Find the line in the entries below that contains "## 📞 Support & Documentation". Repeat it exactly, and every line after it through the line that contains "- **Supabase Schema**: Database".

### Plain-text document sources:
+++++

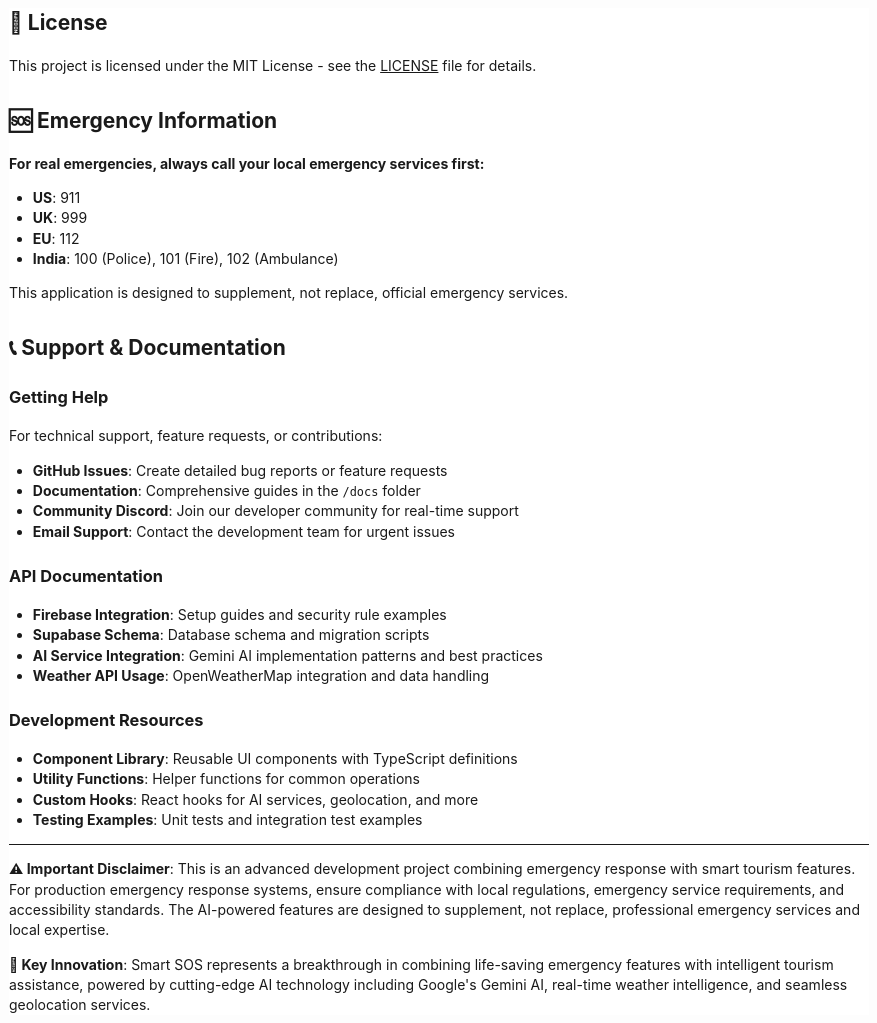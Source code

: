 ## 📄 License

This project is licensed under the MIT License - see the [LICENSE](LICENSE) file for details.

## 🆘 Emergency Information

**For real emergencies, always call your local emergency services first:**
- **US**: 911
- **UK**: 999
- **EU**: 112
- **India**: 100 (Police), 101 (Fire), 102 (Ambulance)

This application is designed to supplement, not replace, official emergency services.

## 📞 Support & Documentation

### Getting Help
For technical support, feature requests, or contributions:
- **GitHub Issues**: Create detailed bug reports or feature requests
- **Documentation**: Comprehensive guides in the `/docs` folder
- **Community Discord**: Join our developer community for real-time support
- **Email Support**: Contact the development team for urgent issues

### API Documentation
- **Firebase Integration**: Setup guides and security rule examples
- **Supabase Schema**: Database schema and migration scripts
- **AI Service Integration**: Gemini AI implementation patterns and best practices
- **Weather API Usage**: OpenWeatherMap integration and data handling

### Development Resources
- **Component Library**: Reusable UI components with TypeScript definitions
- **Utility Functions**: Helper functions for common operations
- **Custom Hooks**: React hooks for AI services, geolocation, and more
- **Testing Examples**: Unit tests and integration test examples

---

**⚠️ Important Disclaimer**: This is an advanced development project combining emergency response with smart tourism features. For production emergency response systems, ensure compliance with local regulations, emergency service requirements, and accessibility standards. The AI-powered features are designed to supplement, not replace, professional emergency services and local expertise.

**🌟 Key Innovation**: Smart SOS represents a breakthrough in combining life-saving emergency features with intelligent tourism assistance, powered by cutting-edge AI technology including Google's Gemini AI, real-time weather intelligence, and seamless geolocation services.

+++++

### WRITTEN RESPONSE:
## 📞 Support & Documentation

### Getting Help
For technical support, feature requests, or contributions:
- **GitHub Issues**: Create detailed bug reports or feature requests
- **Documentation**: Comprehensive guides in the `/docs` folder
- **Community Discord**: Join our developer community for real-time support
- **Email Support**: Contact the development team for urgent issues

### API Documentation
- **Firebase Integration**: Setup guides and security rule examples
- **Supabase Schema**: Database schema and migration scripts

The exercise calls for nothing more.